Amien Rais sendiri menyebut globalisasi sebagai proses interkoneksi yang terus meningkat antar masyarakat berbagai belahan dunia dimana kejadian di satu negara mempengaruhi masyarakat negara lainnya. Semakin global pengaruh satu sama lain akan semakin erat, utamanya di bidang politik, ekonomi, sosial, dan budaya.
Sebelum ada istilah globalisasi, proses interaksi tersebut sudah berlangsung sejak lama. Perdagangan lintas benua yang dilakukan oleh
para pelaut Muslim, China, dan Eropa pada abad pertengahan adalah contohnya. Globalisasi menjadi lebih formal pasca Perang Dunia II, setelah dibentuk badan-badan internasional seperti Perserikatan Bangsa-Bangsa (PBB), International Monetary Fund (IMF), World Bank, dan World Trade Organization (WTO).

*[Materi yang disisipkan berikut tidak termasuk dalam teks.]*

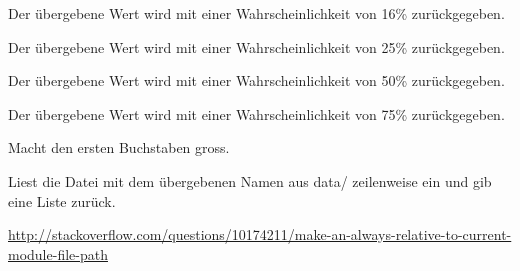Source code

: \documentclass[a4paper,12pt,oneside]{sphinxmanual}
\begin{document}

\begin{fulllineitems}
\label{module:pyzufall.helfer.e16}
Der übergebene Wert wird mit einer Wahrscheinlichkeit von 16\% zurückgegeben.

\end{fulllineitems}


\begin{fulllineitems}
\label{module:pyzufall.helfer.e25}
Der übergebene Wert wird mit einer Wahrscheinlichkeit von 25\% zurückgegeben.

\end{fulllineitems}


\begin{fulllineitems}
\label{module:pyzufall.helfer.e50}
Der übergebene Wert wird mit einer Wahrscheinlichkeit von 50\% zurückgegeben.

\end{fulllineitems}


\begin{fulllineitems}
\label{module:pyzufall.helfer.e75}
Der übergebene Wert wird mit einer Wahrscheinlichkeit von 75\% zurückgegeben.

\end{fulllineitems}


\begin{fulllineitems}
\label{module:pyzufall.helfer.erste_gross}
Macht den ersten Buchstaben gross.

\end{fulllineitems}


\begin{fulllineitems}
\label{module:pyzufall.helfer.lese}
Liest die Datei mit dem übergebenen Namen aus data/ zeilenweise ein und gib eine Liste zurück.

\href{http://stackoverflow.com/questions/10174211/make-an-always-relative-to-current-module-file-path}{http://stackoverflow.com/questions/10174211/make-an-always-relative-to-current-module-file-path}

\end{fulllineitems}
\end{document}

Meski sudah berlangsung lama, gembar-gembor globalisasi baru santer terdengar beberapa tahun belakangan dari gencarnya promosi ASEAN Economic Community (AEC) atau Masyarakat Ekonomi ASEAN (MEA). MEA sendiri merupakan salah satu produk globalisasi antar negara-negara ASEAN yang dideklarasikan di Bali Summit bulan Oktober 2003 bersama dengan ASEAN Political Security Community (APSC) dan ASEAN Socio-Cultural Community (ASCC).
Ditinjau lebih ke belakang, Tiga Pilar ASEAN Community tersebut merupakan tindak lanjut perwujudan Visi ASEAN 2020 hasil keputusan summit di Kuala Lumpur Desember 1997. Sehingga perlu disadari, ketika baru membahasnya sekarang, semua proses menuju ke sana sudah dipersiapkan sangat lama. Meski begitu penting untuk kita ketahui dan persiapkan karena ASEAN Community adalah globalisasi kawasan yang sudah sangat dekat dengan kita.
Membicarakan globalisasi memang tidak bisa dilepaskan dari proses modernisasi yang telah terjadi lebih dulu. Karena globalisasi akan berjalan dengan baik hanya jika masyarakat sudah modern. Dimana pandangan terhadap modernisasi secara tidak langsung akan mempengaruhi pandangan terhadap globalisasi juga. Dimana pandangan-pandangan atas modernisasi dan globalisasi sangat beragam jumlahnya. Di sini saya mengambil dua contoh pandangan.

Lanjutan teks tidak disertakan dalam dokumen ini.